O Móveis é de Brasília e existe desde 1998. São nove integrantes que sabem utilizar o talento e os instrumentos com maestria. Tem sax barítono, sax tenor, trombone, gaita, flauta, guitarra, baixo e bateria. Não sei se você conhece a turma do Funk como Le Gusta, de São Paulo? O Móveis lembra um pouco eles também, com a grande diferença que o Funk está no coração nervoso do Brasil e o Móveis, no coração burocrático. Mas ainda bem que nem só de políticos vive Brasília. Veja bem: nos primeiros dez dias que o CD de estréia foi lançado, com o nome Idem, já tinha vendido 2 mil cópias só em Brasília. Detalhe: só tinham feito 3 mil cópias. Agora já saiu uma segunda prensa de discos.
O nome do grupo se refere à Revolta do Acaju, que abalou a Ilha Furn colônia da coroa britânica em território brasileiro no século 18, hoje conhecida como Ilha do Bananal.
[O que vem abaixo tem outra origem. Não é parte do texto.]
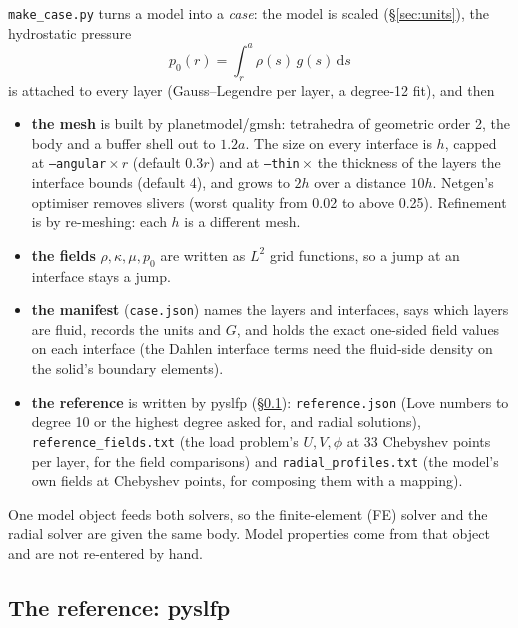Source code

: \documentclass[11pt]{article}
\numberwithin{equation}{section}
\newcommand{\code}[1]{\texttt{#1}}
\begin{document}
\code{make\_case.py} turns a model into a \emph{case}: the model is
scaled (\S\ref{sec:units}), the hydrostatic pressure
\begin{equation}
  p_0(r) = \int_r^a \rho(s)\,g(s)\,\mathrm{d}s
  \label{eq:p0}
\end{equation}
is attached to every layer (Gauss--Legendre per layer, a degree-12 fit),
and then
\begin{itemize}[leftmargin=*]
\item \textbf{the mesh} is built by planetmodel/gmsh: tetrahedra of
  geometric order 2, the body and a buffer shell out to $1.2a$. The size
  on every interface is $h$, capped at \code{--angular}\,$\times\,r$
  (default $0.3r$) and at \code{--thin}\,$\times$ the thickness of the
  layers the interface bounds (default 4), and grows to $2h$ over a
  distance $10h$. Netgen's optimiser removes slivers (worst quality from
  0.02 to above 0.25). Refinement is by re-meshing: each $h$ is a different
  mesh.
\item \textbf{the fields} $\rho,\kappa,\mu,p_0$ are written as $L^2$
  grid functions, so a jump at an interface stays a jump.
\item \textbf{the manifest} (\code{case.json}) names the layers and
  interfaces, says which layers are fluid, records the units and $G$,
  and holds the exact one-sided field values on each interface (the
  Dahlen interface terms need the fluid-side density on the solid's
  boundary elements).
\item \textbf{the reference} is written by pyslfp (\S\ref{sec:reference}):
  \code{reference.json} (Love numbers to degree 10 or the highest degree
  asked for, and radial solutions), \code{reference\_fields.txt} (the load
  problem's $U,V,\phi$ at 33 Chebyshev points per layer, for the field
  comparisons) and \code{radial\_profiles.txt} (the model's own fields at
  Chebyshev points, for composing them with a mapping).
\end{itemize}
One model object feeds both solvers, so the finite-element (FE) solver
and the radial solver are given the same body. Model properties come
from that object and are not re-entered by hand.

\subsection{The reference: pyslfp}
\label{sec:reference}
\end{document}
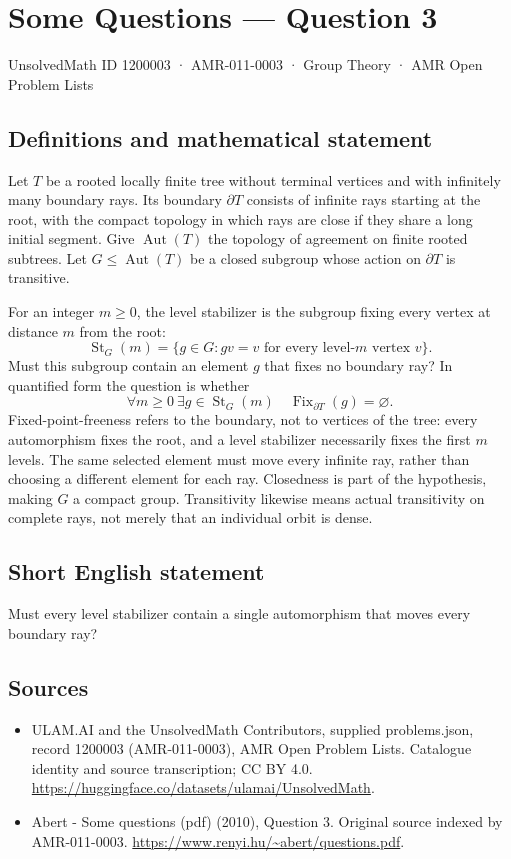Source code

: \documentclass[11pt,a4paper]{article}
\begin{document}
\section*{Some Questions — Question 3}\label{1200003}
{\small UnsolvedMath ID 1200003 · AMR-011-0003 · Group Theory · AMR Open Problem Lists}
\subsection{Definitions and mathematical statement}
Let $T$ be a rooted locally finite tree without terminal vertices and with infinitely many boundary rays. Its boundary $\partial T$ consists of infinite rays starting at the root, with the compact topology in which rays are close if they share a long initial segment. Give $\operatorname{Aut}(T)$ the topology of agreement on finite rooted subtrees. Let $G\leq\operatorname{Aut}(T)$ be a closed subgroup whose action on $\partial T$ is transitive.

For an integer $m\geq0$, the level stabilizer is the subgroup fixing every vertex at distance $m$ from the root:
\[
 \operatorname{St}_G(m)=\{g\in G:gv=v\text{ for every level-}m\text{ vertex }v\}.
\]
Must this subgroup contain an element $g$ that fixes no boundary ray? In quantified form the question is whether
\[
 \forall m\geq0\ \exists g\in\operatorname{St}_G(m)\quad
                  \operatorname{Fix}_{\partial T}(g)=\varnothing.
\]
Fixed-point-freeness refers to the boundary, not to vertices of the tree: every automorphism fixes the root, and a level stabilizer necessarily fixes the first $m$ levels. The same selected element must move every infinite ray, rather than choosing a different element for each ray. Closedness is part of the hypothesis, making $G$ a compact group. Transitivity likewise means actual transitivity on complete rays, not merely that an individual orbit is dense.
\subsection{Short English statement}
Must every level stabilizer contain a single automorphism that moves every boundary ray?
\subsection{Sources}
\begin{itemize}
\item[S1] ULAM.AI and the UnsolvedMath Contributors, supplied problems.json, record 1200003 (AMR-011-0003), AMR Open Problem Lists. Catalogue identity and source transcription; CC BY 4.0.
\url{https://huggingface.co/datasets/ulamai/UnsolvedMath}.
\item[S2] Abert - Some questions (pdf) (2010), Question 3. Original source indexed by AMR-011-0003.
\url{https://www.renyi.hu/~abert/questions.pdf}.
\end{itemize}
\end{document}
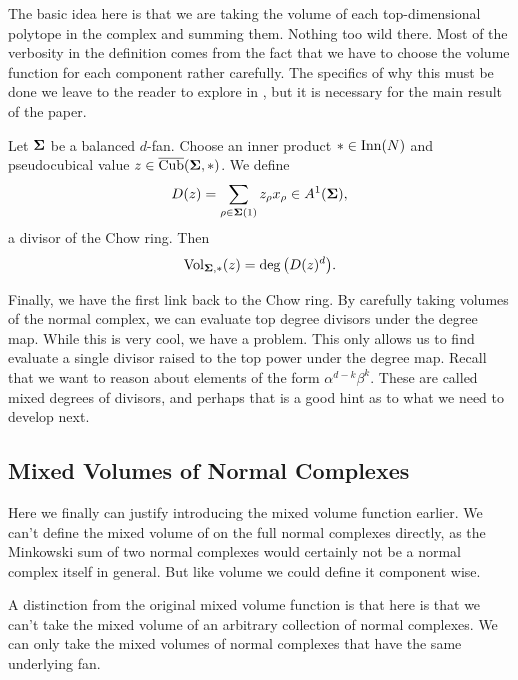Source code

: \documentclass[12pt,oneside]{../../sfsuthesis}
\begin{document}
The basic idea here is that we are taking the volume of each top-dimensional polytope in the complex and summing them.
Nothing too wild there.
Most of the verbosity in the definition comes from the fact that we have to choose the volume function for each component rather carefully.
The specifics of why this must be done we leave to the reader to explore in \cite{nathansonTropicalFansNormal2023}, but it is necessary for the main result of the paper.
\begin{theorem}\th\label{thm:volDegCorrespondence}
    Let \( \bm{\Sigma} \) be a balanced \( d \)-fan.
    Choose an inner product \( \ast \in \operatorname{Inn}(N) \) and pseudocubical value \( z  \in \operatorname{\overline{Cub}}( \bm{\Sigma}, \ast ) \).
    We define
    \[
        D(z) = \sum_{\rho \in \bm{\Sigma}(1)} z_\rho x_\rho \in A^1(\bm{\Sigma}),
    \]
    a divisor of the Chow ring.
    Then
    \[
        \operatorname{Vol}_{\bm{\Sigma}, \ast}(z) = \deg\big( D(z)^d \big).
    \]
\end{theorem}

Finally, we have the first link back to the Chow ring.
By carefully taking volumes of the normal complex, we can evaluate top degree divisors under the degree map.
While this is very cool, we have a problem.
This only allows us to find evaluate a single divisor raised to the top power under the degree map.
Recall that we want to reason about elements of the form \( \alpha^{d-k}\beta^k \).
These are called mixed degrees of divisors, and perhaps that is a good hint as to what we need to develop next.

\subsection{Mixed Volumes of Normal Complexes}
Here we finally can justify introducing the mixed volume function earlier.
We can't define the mixed volume of on the full normal complexes directly, as the Minkowski sum of two normal complexes would certainly not be a normal complex itself in general.
But like volume we could define it component wise.

A distinction from the original mixed volume function is that here is that we can't take the mixed volume of an arbitrary collection of normal complexes.
We can only take the mixed volumes of normal complexes that have the same underlying fan.
\end{document}
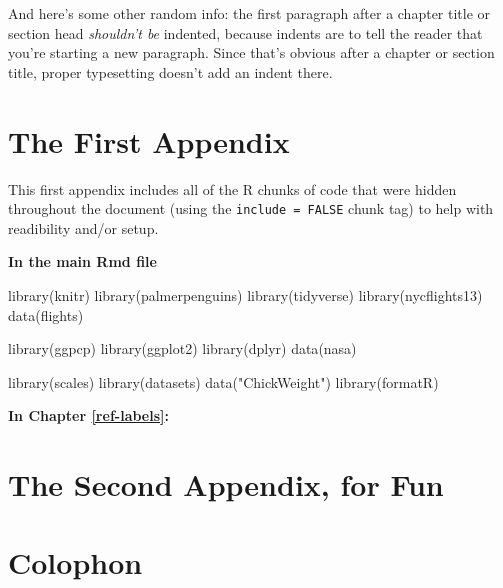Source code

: \documentclass[print]{nuthesis}
\newenvironment{Shaded}{\begin{snugshade}}{\end{snugshade}}
\newcommand{\FunctionTok}[1]{\textcolor[rgb]{0.00,0.00,0.00}{#1}}
\newcommand{\NormalTok}[1]{#1}
\newcommand{\StringTok}[1]{\textcolor[rgb]{0.31,0.60,0.02}{#1}}
\begin{document}
And here's some other random info: the first paragraph after a chapter title or section head \emph{shouldn't be} indented, because indents are to tell the reader that you're starting a new paragraph. Since that's obvious after a chapter or section title, proper typesetting doesn't add an indent there.

\appendix

\hypertarget{the-first-appendix}{%
\chapter{The First Appendix}\label{the-first-appendix}}

This first appendix includes all of the R chunks of code that were hidden throughout the document (using the \texttt{include\ =\ FALSE} chunk tag) to help with readibility and/or setup.

\textbf{In the main Rmd file}

\begin{Shaded}
\begin{Highlighting}[]
\FunctionTok{library}\NormalTok{(knitr)}
\FunctionTok{library}\NormalTok{(palmerpenguins)}
\FunctionTok{library}\NormalTok{(tidyverse)}
\FunctionTok{library}\NormalTok{(nycflights13)}
\FunctionTok{data}\NormalTok{(flights)}

\FunctionTok{library}\NormalTok{(ggpcp)}
\FunctionTok{library}\NormalTok{(ggplot2)}
\FunctionTok{library}\NormalTok{(dplyr)}
\FunctionTok{data}\NormalTok{(nasa)}

\FunctionTok{library}\NormalTok{(scales)}
\FunctionTok{library}\NormalTok{(datasets)}
\FunctionTok{data}\NormalTok{(}\StringTok{"ChickWeight"}\NormalTok{)}
\FunctionTok{library}\NormalTok{(formatR)}
\end{Highlighting}
\end{Shaded}

\textbf{In Chapter \ref{ref-labels}:}

\hypertarget{the-second-appendix-for-fun}{%
\chapter{The Second Appendix, for Fun}\label{the-second-appendix-for-fun}}

\hypertarget{colophon}{%
\chapter*{Colophon}\label{colophon}}
\end{document}
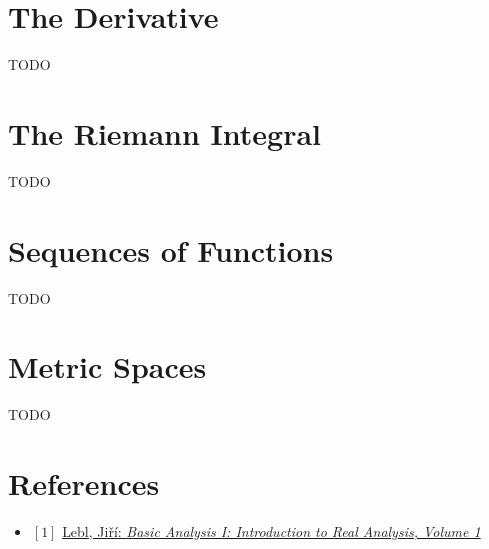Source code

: \documentclass[12pt, letterpaper, oneside]{book}
\begin{document}
%
%

\chapter{The Derivative}

TODO

%
%

\chapter{The Riemann Integral}

TODO

%
%

\chapter{Sequences of Functions}

TODO

%
%

\chapter{Metric Spaces}

TODO

%
%

\chapter*{References}

\begin{itemize}
  \item $[1]$ \href{https://ocw.mit.edu/courses/18-100a-real-analysis-fall-2020/resources/mit18_100af20_basic_analysis/}{Lebl, Jiří: \it{Basic Analysis I: Introduction to Real Analysis, Volume 1}}
\end{itemize}
\end{document}
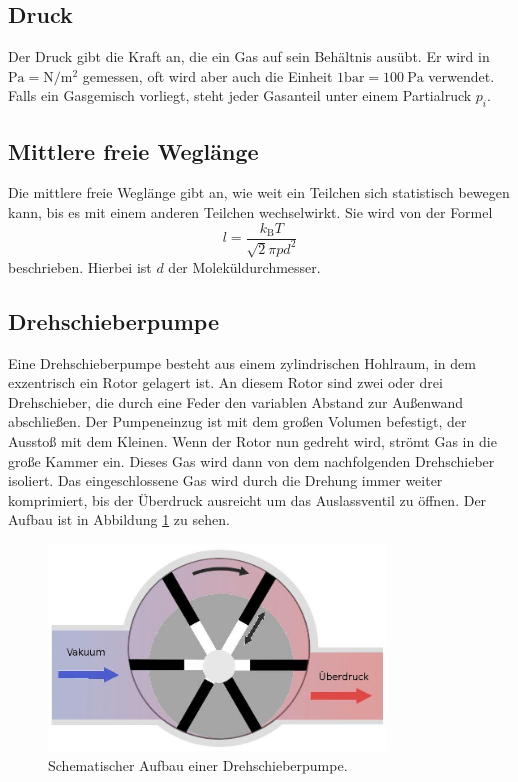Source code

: \subsection{Druck}
Der Druck gibt die Kraft an, die ein Gas auf sein Behältnis ausübt. Er wird in $\si{\pascal}=\si{\newton \per \meter \squared}$ gemessen, oft wird aber auch die Einheit $1 \si{\bar}=\SI{100}{\pascal}$ verwendet. Falls ein Gasgemisch
vorliegt, steht jeder Gasanteil unter einem Partialruck $p_i$.
\subsection{Mittlere freie Weglänge}
Die mittlere freie Weglänge gibt an, wie weit ein Teilchen sich statistisch bewegen kann, bis es mit einem anderen Teilchen wechselwirkt.
Sie wird von der Formel
\begin{equation}
	l=\frac{k_\text{B}T}{\sqrt{2}\pi p d^2}
\end{equation}
beschrieben. Hierbei ist $d$ der Moleküldurchmesser.

\subsection{Drehschieberpumpe}
Eine Drehschieberpumpe besteht aus einem zylindrischen Hohlraum, in dem exzentrisch ein Rotor gelagert ist. An diesem Rotor sind zwei oder drei Drehschieber,
die durch eine Feder den variablen Abstand zur Außenwand abschließen. Der Pumpeneinzug ist mit dem großen Volumen befestigt, der Ausstoß mit dem Kleinen.
Wenn der Rotor nun gedreht wird, strömt Gas in die große Kammer ein. Dieses Gas wird dann von dem nachfolgenden Drehschieber isoliert. Das eingeschlossene Gas wird
durch die Drehung immer weiter komprimiert, bis der Überdruck ausreicht um das Auslassventil zu öffnen. Der Aufbau ist in Abbildung \ref{img:drehpump} zu sehen.
\begin{figure}
	\centering
	\includegraphics[width=0.8\textwidth]{img/drehpump.jpg}
	\caption{Schematischer Aufbau einer Drehschieberpumpe.\cite{hoechs}}
	\label{img:drehpump}
\end{figure}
O som é um tanto inclassificável, como eles mesmo dizem no site oficial da banda www.moveiscoloniaisdeacaju.com.br : Nossa música é difícil de classificar, mas fácil de gostar! . É uma mescla de sons e permitam-me usar uma perfeita qualificação para o grupo feita pelo jornalista Hélio Franco (Correio Braziliense, 13 de maio 2005): eles são como um liquidificador inteligente, se utilizam de uma infinidade de gêneros e ritmos sem, no entanto, exalar aquele ecletismo premeditado . Uma ótima definição também é feita por André Abujamra que escreveu o release do disco: Essa banda é uma mistura de Kusturica com Hermeto, um pouco de Cuba com macarrão, um pouco de paulista sendo de Brasília, um pouco de Brasília sendo do Brasil, um pouco do mundo sendo da Terra, e por que não um pouco de Karnak com Los Hermanos, um pouco de Pato Fu com amendoim, um pouco de móveis com cabelo, um pouco de sorte com pensamento, um pouco de dor com amor, um pouco de solidão com quarto e sala com fiador, Gorbachev com Copacabana, Samba de russo, Pagode de cego com Tom Waits, se fosse Teatro seria Tadeus Kantor, se fosse foto seria do Rodchenko, se fosse esquilo não sambaria .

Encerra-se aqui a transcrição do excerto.